“In the 21st century it seems easier to get to Mars than to locate the remains of Lorca.” This is said by Eduardo Ranz, lawyer for Nieves García Catalán, granddaughter of the teacher Dióscoro Galindo, shot and buried in August 1936 in Alfacar (Granada) together with Federico García Lorca and two banderilleros, and who has submitted to the Constitutional Court his request to search for the remains of the poet and his grandfather. He does so after a court of first instance and the Provincial Court of Granada rejected his demands.
His lawyer on Monday raised his petition to the Constitutional Court, which must decide shortly whether to admit the amparo appeal that appeals to the violation of the right to effective judicial protection of Galindo’s granddaughter. Also to the fact that he was executed in August 1936 but his whereabouts are not recorded, which would breach the duty of criminal investigation. If the court does not admit it to processing – the term can go from two weeks to two months – Ranz will take the case to the European Court of Human Rights or other international bodies.
“It is a request for compliance with international law, and if the Constitutional Court did not admit it, we would go to the Human Rights Court or the United Nations,” he specified. The demand for the location of the remains of Lorca and his companions in the grave would finally be settled in a supranational instance. “It would be so because the execution of Lorca cannot be separated from those of Galindo and the banderilleros killed at the same time. It is foreseeable that the four bodies are in the same place, and until the forensic work is carried out and a doctor decrees the identities of each one, this division will not be possible, “says Ranz.
Nieves García Catalán and his lawyer appeal to the Constitutional Court after a Granada investigating court denied that permission by criminal means in 2019 and the Granada Provincial Court rejected last January the appeal of the teacher’s granddaughter against the sentence of the first sentence .
In his application for protection, Ranz requests that “the evidence be met.” It is based on an interview published in 2019 in which José Antonio Valdivia Gómez, who in 1986 was a Deputy for Works and Services of the Granada Provincial Council and the provincial nursery, spoke of the appearance of an intact femur in some works executed that year in the Federico García Lorca de Alfacar park, a bone that was finally thrown to a neighboring farm.

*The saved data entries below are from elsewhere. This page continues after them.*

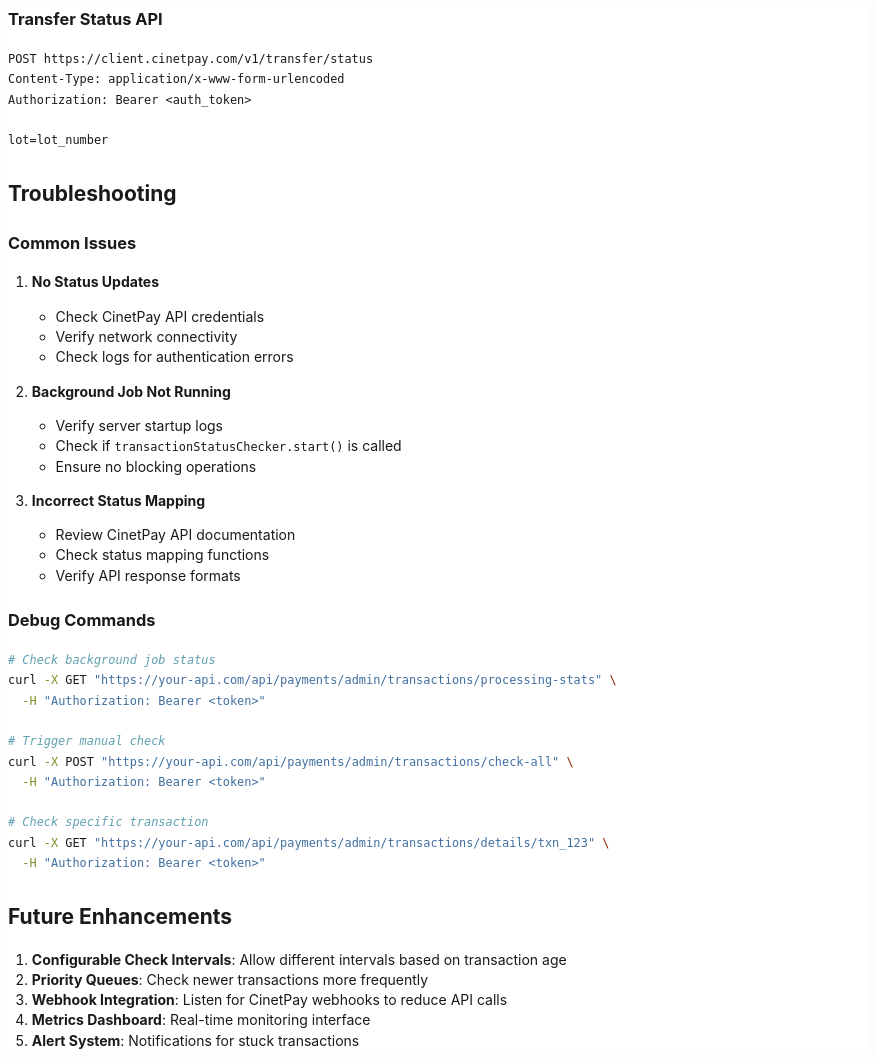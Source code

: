 ### Transfer Status API
```http
POST https://client.cinetpay.com/v1/transfer/status
Content-Type: application/x-www-form-urlencoded
Authorization: Bearer <auth_token>

lot=lot_number
```

## Troubleshooting

### Common Issues

1. **No Status Updates**
   - Check CinetPay API credentials
   - Verify network connectivity
   - Check logs for authentication errors

2. **Background Job Not Running**
   - Verify server startup logs
   - Check if `transactionStatusChecker.start()` is called
   - Ensure no blocking operations

3. **Incorrect Status Mapping**
   - Review CinetPay API documentation
   - Check status mapping functions
   - Verify API response formats

### Debug Commands

```bash
# Check background job status
curl -X GET "https://your-api.com/api/payments/admin/transactions/processing-stats" \
  -H "Authorization: Bearer <token>"

# Trigger manual check
curl -X POST "https://your-api.com/api/payments/admin/transactions/check-all" \
  -H "Authorization: Bearer <token>"

# Check specific transaction
curl -X GET "https://your-api.com/api/payments/admin/transactions/details/txn_123" \
  -H "Authorization: Bearer <token>"
```

## Future Enhancements

1. **Configurable Check Intervals**: Allow different intervals based on transaction age
2. **Priority Queues**: Check newer transactions more frequently
3. **Webhook Integration**: Listen for CinetPay webhooks to reduce API calls
4. **Metrics Dashboard**: Real-time monitoring interface
5. **Alert System**: Notifications for stuck transactions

Ranz asks that a statement be taken from Víctor Fernández, the journalist who conducted the interview, and Ian Gibson, a Hispanicist, Lorca’s biographer and a great expert on the poet. The lawyer also explains that, regardless of the time that has elapsed, the fact that biological remains appeared in the area where Galindo and Lorca might be buried “should be reason enough to carry out a State investigation aimed at locating and identifying the forced disappeared.”

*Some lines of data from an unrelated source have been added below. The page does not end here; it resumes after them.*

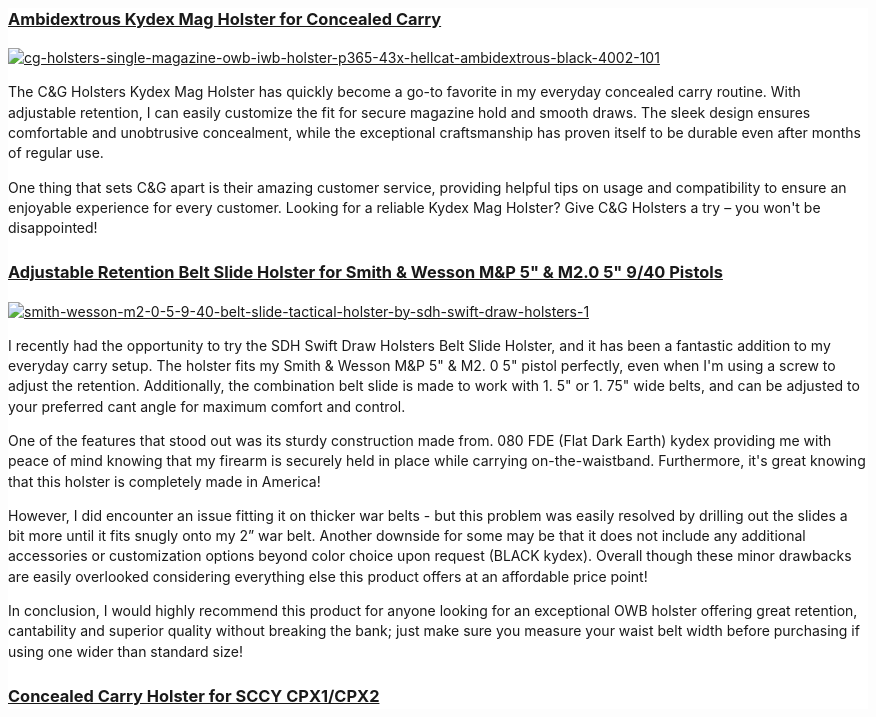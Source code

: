 ### [Ambidextrous Kydex Mag Holster for Concealed Carry](https://serp.ly/@universityofguns/amazon/sccy-9mm-holsters?utm_source=universityofguns&utm_medium=website&utm_campaign=universityofguns.com&utm_content=sccy-9mm-holsters&utm_term=ambidextrous-kydex-mag-holster-for-concealed-carry)

<div class="image"><a href="https://serp.ly/@universityofguns/amazon/sccy-9mm-holsters?utm_source=universityofguns&utm_medium=website&utm_campaign=universityofguns.com&utm_content=sccy-9mm-holsters&utm_term=cg-holsters-single-magazine-owb-iwb-holster-p365-43x-hellcat-ambidextrous-black-4002-101"><img alt="cg-holsters-single-magazine-owb-iwb-holster-p365-43x-hellcat-ambidextrous-black-4002-101" src="https://imagedelivery.net/vy2bglCGN6hEeWOnSe2c7A/cg-holsters-single-magazine-owb-iwb-holster-p365-43x-hellcat-ambidextrous-black-4002-101/public"/></a></div>

The C&G Holsters Kydex Mag Holster has quickly become a go-to favorite in my everyday concealed carry routine. With adjustable retention, I can easily customize the fit for secure magazine hold and smooth draws. The sleek design ensures comfortable and unobtrusive concealment, while the exceptional craftsmanship has proven itself to be durable even after months of regular use.

One thing that sets C&G apart is their amazing customer service, providing helpful tips on usage and compatibility to ensure an enjoyable experience for every customer. Looking for a reliable Kydex Mag Holster? Give C&G Holsters a try – you won't be disappointed!

### [Adjustable Retention Belt Slide Holster for Smith & Wesson M&P 5" & M2.0 5" 9/40 Pistols](https://serp.ly/@universityofguns/amazon/sccy-9mm-holsters?utm_source=universityofguns&utm_medium=website&utm_campaign=universityofguns.com&utm_content=sccy-9mm-holsters&utm_term=adjustable-retention-belt-slide-holster-for-smith-wesson-mp-5-m20-5-940-pistols)

<div class="image"><a href="https://serp.ly/@universityofguns/amazon/sccy-9mm-holsters?utm_source=universityofguns&utm_medium=website&utm_campaign=universityofguns.com&utm_content=sccy-9mm-holsters&utm_term=smith-wesson-m2-0-5-9-40-belt-slide-tactical-holster-by-sdh-swift-draw-holsters-1"><img alt="smith-wesson-m2-0-5-9-40-belt-slide-tactical-holster-by-sdh-swift-draw-holsters-1" src="https://imagedelivery.net/vy2bglCGN6hEeWOnSe2c7A/smith-wesson-m2-0-5-9-40-belt-slide-tactical-holster-by-sdh-swift-draw-holsters-1/public"/></a></div>

I recently had the opportunity to try the SDH Swift Draw Holsters Belt Slide Holster, and it has been a fantastic addition to my everyday carry setup. The holster fits my Smith & Wesson M&P 5" & M2. 0 5" pistol perfectly, even when I'm using a screw to adjust the retention. Additionally, the combination belt slide is made to work with 1. 5" or 1. 75" wide belts, and can be adjusted to your preferred cant angle for maximum comfort and control.

One of the features that stood out was its sturdy construction made from. 080 FDE (Flat Dark Earth) kydex providing me with peace of mind knowing that my firearm is securely held in place while carrying on-the-waistband. Furthermore, it's great knowing that this holster is completely made in America!

However, I did encounter an issue fitting it on thicker war belts - but this problem was easily resolved by drilling out the slides a bit more until it fits snugly onto my 2” war belt. Another downside for some may be that it does not include any additional accessories or customization options beyond color choice upon request (BLACK kydex). Overall though these minor drawbacks are easily overlooked considering everything else this product offers at an affordable price point!

In conclusion, I would highly recommend this product for anyone looking for an exceptional OWB holster offering great retention, cantability and superior quality without breaking the bank; just make sure you measure your waist belt width before purchasing if using one wider than standard size!

### [Concealed Carry Holster for SCCY CPX1/CPX2](https://serp.ly/@universityofguns/amazon/sccy-9mm-holsters?utm_source=universityofguns&utm_medium=website&utm_campaign=universityofguns.com&utm_content=sccy-9mm-holsters&utm_term=concealed-carry-holster-for-sccy-cpx1cpx2)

Pulianas, a town near Granada, was the last destination of Dióscoro Galindo, a Valladolid teacher who arrived in the Andalusian province in 1934. In February 1936 he was intervener of the Popular Front at a polling station and in August of that same year he was arrested by Francoist troops. His family would never see him again. He was executed and buried next to Lorca and the anarchist banderilleros Francisco Galadí and Joaquín Arcollas in the early morning of August 17, 1936 in Víznar.
His granddaughter has spent years trying to locate and unearth his remains, an endeavor that has clashed with the García Lorca family, contrary to the search for the poet’s corpse, of which there have been three failed attempts in the last eleven years. “García Lorca’s great-nephews are not part of the procedure, and in qualitative terms it is about giving a dignified burial to the most universal Andalusian”, says his lawyer. “In the 21st century it is easier to get to Mars than to locate the remains of Lorca and other shot and victims of the Spanish Civil War,” underlines Ranz, an expert lawyer in this field who handled the case of the exhumation of the Lapeña brothers from Valley of the Fallen.
In his criminal complaint in December 2019, in addition to requesting the location of his grandfather, Nieves García also claimed that of the remains of the poet and playwright justified in “the necessary search for the truth” about the death of both the teacher and Lorca. The court argued that this search “as legitimate as it was necessary” was not the task of an investigating judge, but of the State and through civil law. The sentence also highlighted that given the time that has elapsed since 1936, the culprit of the deaths will be over a century old, something irrelevant for the lawyer. “We are not asking to judge anyone, an investigation is being requested in accordance with International Law,” he reiterates.
The Provincial Court later denied Nieves García the legitimacy to request the search for Lorca’s remains “with respect to those who are not represented” and who are not “victims, offended or harmed.” The ruling added that his request could go against the interests of Lorca or his descendants.
His lawyer considers that neither of the two previous instances offered well-founded arguments for his refusal to search for the remains of both shot.